Toutefois, au cas où ces bases juridiques ne seraient pas jugées suffisantes pour l'adoption du plan, l'initiative citoyenne "New Deal for Europe" prévoit le recours, à titre accessoire, à la clause de flexibilité de l'art. 352 TFUE. Le recours à cette clause, dans ce cas à titre alternatif aux autres bases juridiques (conformément à la jurisprudence de la Cour de Justice), serait possible dans la mesure où le Traité vise dans son art. 3 l'objectif du développement durable et du plein emploi sans avoir prévu pour autant les moyens d'action nécessaires pour le réaliser. Le recours à l'art. 352 rendrait nécessaire un accord de tous les Etats membres pour l'adoption du plan : cependant, l'exigence de l'unanimité des Etats membres serait de toute manière requise pour la création de nouvelles ressources propres, qui représente une "condition sine qua non" pour le financement du plan. Un accord unanime serait également nécessaire dans les cas où les pays participants décideraient de verser au budget de l'Union les ressources nécessaires au financement du plan par la voie d'un accord intergouvernemental (voir ci-dessus sous point c). Par conséquent, même si l'adoption du plan de développement pouvait se faire sur une base juridique majoritaire ou moyennant le recours à une éventuelle "coopération renforcée", l'accord des pays participants pour le financement du plan devrait se faire en tout état de cause à l'unanimité.

La prise en compte effective du résultat des élections européennes exige une réorientation des politiques de l'Union européenne vers la croissance et l'emploi. La Chancelière allemande a demandé aussi qu'une des quatre priorités de l'Union soit la croissance et l'emploi. Aussi bien le Premier Ministre italien que celui du Royaume-Uni sont intervenus dans le même sens.
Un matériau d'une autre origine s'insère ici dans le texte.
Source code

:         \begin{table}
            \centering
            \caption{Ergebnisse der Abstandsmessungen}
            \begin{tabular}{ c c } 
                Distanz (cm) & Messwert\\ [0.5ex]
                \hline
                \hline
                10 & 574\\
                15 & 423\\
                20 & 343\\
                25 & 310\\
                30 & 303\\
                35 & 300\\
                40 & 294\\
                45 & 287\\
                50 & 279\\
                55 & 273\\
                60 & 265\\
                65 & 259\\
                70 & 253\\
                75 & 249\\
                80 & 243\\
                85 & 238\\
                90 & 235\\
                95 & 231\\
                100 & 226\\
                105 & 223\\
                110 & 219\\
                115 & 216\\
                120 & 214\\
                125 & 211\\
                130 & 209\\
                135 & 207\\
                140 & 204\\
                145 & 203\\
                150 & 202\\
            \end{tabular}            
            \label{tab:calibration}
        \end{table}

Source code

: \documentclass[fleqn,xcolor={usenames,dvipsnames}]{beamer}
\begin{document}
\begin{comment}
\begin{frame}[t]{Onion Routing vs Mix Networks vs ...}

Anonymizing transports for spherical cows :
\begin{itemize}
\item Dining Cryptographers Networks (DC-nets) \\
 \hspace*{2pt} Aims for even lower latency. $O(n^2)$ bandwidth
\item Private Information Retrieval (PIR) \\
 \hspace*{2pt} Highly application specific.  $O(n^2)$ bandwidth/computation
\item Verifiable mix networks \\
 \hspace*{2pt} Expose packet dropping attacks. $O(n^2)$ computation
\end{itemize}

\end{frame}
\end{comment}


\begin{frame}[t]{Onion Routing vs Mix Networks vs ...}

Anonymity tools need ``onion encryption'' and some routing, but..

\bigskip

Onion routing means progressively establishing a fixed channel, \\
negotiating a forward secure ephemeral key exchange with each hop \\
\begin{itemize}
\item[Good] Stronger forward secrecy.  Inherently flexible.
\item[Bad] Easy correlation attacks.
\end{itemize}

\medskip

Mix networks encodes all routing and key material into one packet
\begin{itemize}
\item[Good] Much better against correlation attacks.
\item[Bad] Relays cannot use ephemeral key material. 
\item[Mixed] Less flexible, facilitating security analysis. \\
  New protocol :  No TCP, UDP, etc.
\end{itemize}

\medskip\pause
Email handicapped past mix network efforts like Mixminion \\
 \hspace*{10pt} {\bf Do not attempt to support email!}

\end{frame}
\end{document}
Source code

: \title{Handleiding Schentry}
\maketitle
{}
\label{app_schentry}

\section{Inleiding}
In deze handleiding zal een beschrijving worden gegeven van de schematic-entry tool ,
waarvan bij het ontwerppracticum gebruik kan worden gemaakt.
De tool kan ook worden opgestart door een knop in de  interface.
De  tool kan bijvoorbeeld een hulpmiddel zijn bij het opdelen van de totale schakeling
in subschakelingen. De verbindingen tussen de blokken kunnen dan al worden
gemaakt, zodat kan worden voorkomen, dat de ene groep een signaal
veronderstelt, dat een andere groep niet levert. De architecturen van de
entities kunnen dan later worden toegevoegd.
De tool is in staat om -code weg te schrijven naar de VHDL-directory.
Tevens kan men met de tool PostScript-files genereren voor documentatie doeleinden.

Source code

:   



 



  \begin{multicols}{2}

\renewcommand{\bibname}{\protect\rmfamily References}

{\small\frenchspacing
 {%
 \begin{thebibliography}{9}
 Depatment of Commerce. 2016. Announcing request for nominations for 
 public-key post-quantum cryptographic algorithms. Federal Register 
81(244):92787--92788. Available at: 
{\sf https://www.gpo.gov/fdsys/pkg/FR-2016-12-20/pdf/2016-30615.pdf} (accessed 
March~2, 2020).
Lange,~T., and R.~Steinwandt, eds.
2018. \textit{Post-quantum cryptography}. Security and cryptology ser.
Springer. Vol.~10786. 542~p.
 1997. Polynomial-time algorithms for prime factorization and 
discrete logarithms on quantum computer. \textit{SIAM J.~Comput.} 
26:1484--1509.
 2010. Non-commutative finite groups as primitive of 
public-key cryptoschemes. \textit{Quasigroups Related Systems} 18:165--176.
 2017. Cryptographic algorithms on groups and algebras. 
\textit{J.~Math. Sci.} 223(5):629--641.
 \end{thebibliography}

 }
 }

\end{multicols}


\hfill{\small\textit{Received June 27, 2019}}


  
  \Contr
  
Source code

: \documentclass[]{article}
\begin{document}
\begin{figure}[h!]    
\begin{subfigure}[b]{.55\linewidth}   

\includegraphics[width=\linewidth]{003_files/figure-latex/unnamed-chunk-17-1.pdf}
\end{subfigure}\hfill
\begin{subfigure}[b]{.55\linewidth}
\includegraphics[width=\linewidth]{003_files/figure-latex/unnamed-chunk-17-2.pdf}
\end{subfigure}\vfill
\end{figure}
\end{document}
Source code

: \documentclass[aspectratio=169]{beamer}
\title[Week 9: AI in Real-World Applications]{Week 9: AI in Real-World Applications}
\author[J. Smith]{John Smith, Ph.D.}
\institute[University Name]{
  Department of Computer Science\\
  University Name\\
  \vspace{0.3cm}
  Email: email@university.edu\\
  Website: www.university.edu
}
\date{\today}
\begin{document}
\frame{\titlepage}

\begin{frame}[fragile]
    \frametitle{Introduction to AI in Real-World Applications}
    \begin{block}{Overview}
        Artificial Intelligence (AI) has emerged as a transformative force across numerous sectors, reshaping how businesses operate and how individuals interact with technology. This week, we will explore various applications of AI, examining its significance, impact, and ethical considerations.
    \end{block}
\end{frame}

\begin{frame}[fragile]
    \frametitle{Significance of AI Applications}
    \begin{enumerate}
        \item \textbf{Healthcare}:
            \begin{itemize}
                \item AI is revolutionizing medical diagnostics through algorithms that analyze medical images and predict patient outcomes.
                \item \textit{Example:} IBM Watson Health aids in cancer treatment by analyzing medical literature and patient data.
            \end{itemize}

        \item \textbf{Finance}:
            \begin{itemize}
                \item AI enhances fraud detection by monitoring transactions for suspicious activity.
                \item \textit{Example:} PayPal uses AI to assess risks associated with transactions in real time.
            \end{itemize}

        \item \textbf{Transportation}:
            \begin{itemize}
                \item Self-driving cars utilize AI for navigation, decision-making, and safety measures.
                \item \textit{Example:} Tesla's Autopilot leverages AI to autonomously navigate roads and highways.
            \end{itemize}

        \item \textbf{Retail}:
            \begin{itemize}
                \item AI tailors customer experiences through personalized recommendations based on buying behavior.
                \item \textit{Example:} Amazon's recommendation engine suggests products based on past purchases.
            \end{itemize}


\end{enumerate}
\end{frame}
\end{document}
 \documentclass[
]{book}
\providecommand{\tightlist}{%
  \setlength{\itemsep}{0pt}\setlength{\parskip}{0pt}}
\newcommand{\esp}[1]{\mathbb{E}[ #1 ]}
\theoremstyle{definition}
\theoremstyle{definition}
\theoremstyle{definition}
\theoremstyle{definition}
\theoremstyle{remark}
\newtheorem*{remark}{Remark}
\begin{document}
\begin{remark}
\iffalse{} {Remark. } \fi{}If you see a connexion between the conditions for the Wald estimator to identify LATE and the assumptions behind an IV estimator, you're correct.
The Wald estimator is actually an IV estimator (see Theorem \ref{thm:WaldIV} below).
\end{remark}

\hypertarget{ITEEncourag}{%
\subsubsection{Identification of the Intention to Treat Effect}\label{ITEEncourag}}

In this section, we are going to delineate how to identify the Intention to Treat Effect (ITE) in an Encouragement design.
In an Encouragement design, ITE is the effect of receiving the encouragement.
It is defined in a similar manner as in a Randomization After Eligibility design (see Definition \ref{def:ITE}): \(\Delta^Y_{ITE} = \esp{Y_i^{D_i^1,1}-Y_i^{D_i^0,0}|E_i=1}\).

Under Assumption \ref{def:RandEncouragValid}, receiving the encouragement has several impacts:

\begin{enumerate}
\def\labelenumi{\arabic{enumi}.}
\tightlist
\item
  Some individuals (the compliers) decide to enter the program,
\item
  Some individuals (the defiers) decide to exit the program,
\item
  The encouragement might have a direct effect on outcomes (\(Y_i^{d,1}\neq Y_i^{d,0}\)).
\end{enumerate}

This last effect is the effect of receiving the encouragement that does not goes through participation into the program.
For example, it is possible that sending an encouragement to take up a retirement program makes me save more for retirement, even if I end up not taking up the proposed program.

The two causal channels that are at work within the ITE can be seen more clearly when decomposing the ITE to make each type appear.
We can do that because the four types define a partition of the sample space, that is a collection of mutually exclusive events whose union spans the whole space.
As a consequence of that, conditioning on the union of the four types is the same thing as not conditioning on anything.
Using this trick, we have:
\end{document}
Il serait paradoxal que toutes les personnalités politiques qui demandent le respect du résultat des élections en ce qui concerne le choix du Président de la Commission ignorent la demande de la grande majorité des électeurs européens pour mettre un terme aux mesures de seule austérité de la part de l'Union.

Qui plus est, les journaux et les media des dernières semaines sont "noyés" d'analyses et de déclarations de la part d'économistes et autres experts de l'intégration européenne en faveur du lancement d'un vaste programme d'investissements publics en tant que moyen privilégié pour stimuler la croissance et réduire le chômage.